Cassandra is one of the most popular datastores used in big data, real-time streaming, and machine learning applications. As the volume and velocity of data collected rapidly increases, it’s critical that the speed of data processing and analysis stays ahead in order to support today’s big data applications and meet end users’ service-level agreement (SLA) expectations, but the Cassandra storage model makes it difficult and sometimes very inefficient to run analytical queries.

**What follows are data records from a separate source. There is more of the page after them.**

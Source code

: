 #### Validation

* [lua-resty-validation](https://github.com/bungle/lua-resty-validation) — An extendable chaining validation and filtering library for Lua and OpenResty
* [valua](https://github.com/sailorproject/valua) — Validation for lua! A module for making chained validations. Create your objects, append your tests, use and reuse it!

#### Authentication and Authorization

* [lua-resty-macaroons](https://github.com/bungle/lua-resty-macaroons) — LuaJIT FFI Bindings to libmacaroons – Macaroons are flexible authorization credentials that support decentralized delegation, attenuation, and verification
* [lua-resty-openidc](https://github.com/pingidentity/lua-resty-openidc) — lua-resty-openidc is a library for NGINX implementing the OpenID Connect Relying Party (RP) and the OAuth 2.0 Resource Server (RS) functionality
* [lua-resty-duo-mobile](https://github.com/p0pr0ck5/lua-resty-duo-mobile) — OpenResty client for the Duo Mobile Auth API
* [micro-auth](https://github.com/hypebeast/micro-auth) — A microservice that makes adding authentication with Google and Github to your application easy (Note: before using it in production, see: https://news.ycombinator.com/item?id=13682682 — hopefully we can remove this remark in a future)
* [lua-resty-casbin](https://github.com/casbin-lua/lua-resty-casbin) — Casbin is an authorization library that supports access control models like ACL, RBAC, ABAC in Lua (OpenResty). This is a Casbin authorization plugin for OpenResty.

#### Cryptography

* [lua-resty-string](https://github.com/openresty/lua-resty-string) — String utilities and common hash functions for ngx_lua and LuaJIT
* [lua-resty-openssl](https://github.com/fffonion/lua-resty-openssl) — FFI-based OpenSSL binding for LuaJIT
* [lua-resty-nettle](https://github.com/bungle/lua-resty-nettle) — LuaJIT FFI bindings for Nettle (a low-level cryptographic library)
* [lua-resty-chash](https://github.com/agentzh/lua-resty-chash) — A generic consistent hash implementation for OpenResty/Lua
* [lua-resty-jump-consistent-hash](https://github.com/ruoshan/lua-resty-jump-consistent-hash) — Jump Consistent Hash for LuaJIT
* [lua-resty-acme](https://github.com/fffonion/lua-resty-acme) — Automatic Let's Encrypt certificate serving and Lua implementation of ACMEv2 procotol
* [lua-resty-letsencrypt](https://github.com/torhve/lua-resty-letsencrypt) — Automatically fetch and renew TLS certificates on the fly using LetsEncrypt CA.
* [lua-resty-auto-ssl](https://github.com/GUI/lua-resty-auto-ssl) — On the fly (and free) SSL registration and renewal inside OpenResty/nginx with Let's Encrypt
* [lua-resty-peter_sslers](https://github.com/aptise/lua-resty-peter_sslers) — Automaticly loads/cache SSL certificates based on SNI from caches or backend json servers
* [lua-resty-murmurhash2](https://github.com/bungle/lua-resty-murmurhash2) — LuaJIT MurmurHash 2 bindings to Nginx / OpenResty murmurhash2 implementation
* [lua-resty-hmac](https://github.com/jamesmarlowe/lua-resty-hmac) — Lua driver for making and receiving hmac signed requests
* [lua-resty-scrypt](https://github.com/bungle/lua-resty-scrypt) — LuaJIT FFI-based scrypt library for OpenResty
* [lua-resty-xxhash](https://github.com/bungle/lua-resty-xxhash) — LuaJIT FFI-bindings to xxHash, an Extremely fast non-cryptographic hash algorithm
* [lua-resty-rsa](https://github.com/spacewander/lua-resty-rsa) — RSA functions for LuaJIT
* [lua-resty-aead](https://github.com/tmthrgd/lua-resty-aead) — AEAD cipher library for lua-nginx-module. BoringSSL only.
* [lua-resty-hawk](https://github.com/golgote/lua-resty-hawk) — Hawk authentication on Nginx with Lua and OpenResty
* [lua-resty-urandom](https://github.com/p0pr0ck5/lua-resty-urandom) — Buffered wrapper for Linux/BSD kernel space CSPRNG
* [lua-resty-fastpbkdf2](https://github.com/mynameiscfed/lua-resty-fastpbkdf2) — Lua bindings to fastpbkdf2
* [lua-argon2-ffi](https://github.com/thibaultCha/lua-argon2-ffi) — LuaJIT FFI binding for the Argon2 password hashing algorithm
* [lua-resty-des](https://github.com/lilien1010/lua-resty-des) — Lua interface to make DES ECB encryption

Spark with Cassandra integration mitigates this problem. Spark is a very fast in-memory data processing framework used as an execution engine for analytics workloads. Intuit uses Spark and Cassandra in real-time and ML applications. The writes to Cassandra via Spark scaled very well, but reads (analytical queries) did not. Basic queries (counts) involving IN clause were taking several minutes and sometimes crashing.
Shradha Ambekar shares how her team debugged and solved performance problems at scale by concentrating on two concepts and architecture patterns: predicate push down and distributing workloads across partitions. Spark is very efficient in running analytical queries; however, if predicates are not pushed down to the datastore, it results in a full table scan and disastrous performance. With the Spark-Cassandra connector catalyst optimizer pushing predicates to Cassandra for the IN clause, queries were completed in a few seconds rather than several minutes (~30 minutes for a few TBs of data), resulting in a performance gain of 100×. But even if predicates are pushed down to datastore, performance may still suffer if the workload is not distributed across partitions. The modifications made to the Spark-Cassandra connector to create an optimal number of Spark partitions and distribute workload accordingly resulted in a 5x–10x faster query response in addition to the performance gain achieved by predicate pushdown.
Join in to discover how Shadha’s team at Intuit debugged performance problems, found the root cause, and implemented the fix—along with lessons learned and best practices for running analytic queries on Cassandra.
Shradha Ambekar is a staff software engineer in the Small Business Data Group at Intuit, where she’s the technical lead for lineage framework (SuperGLUE), real-time analytics, and has made several key contributions in building solutions around the data platform, and she contributed to spark-cassandra-connector. She has experience with Hadoop distributed file system (HDFS), Hive, MapReduce, Hadoop, Spark, Kafka, Cassandra, and Vertica. Previously, she was a software engineer at Rearden Commerce. Shradha spoke at the O’Reilly Open Source Conference in 2019. She holds a bachelor’s degree in electronics and communication engineering from NIT Raipur, India.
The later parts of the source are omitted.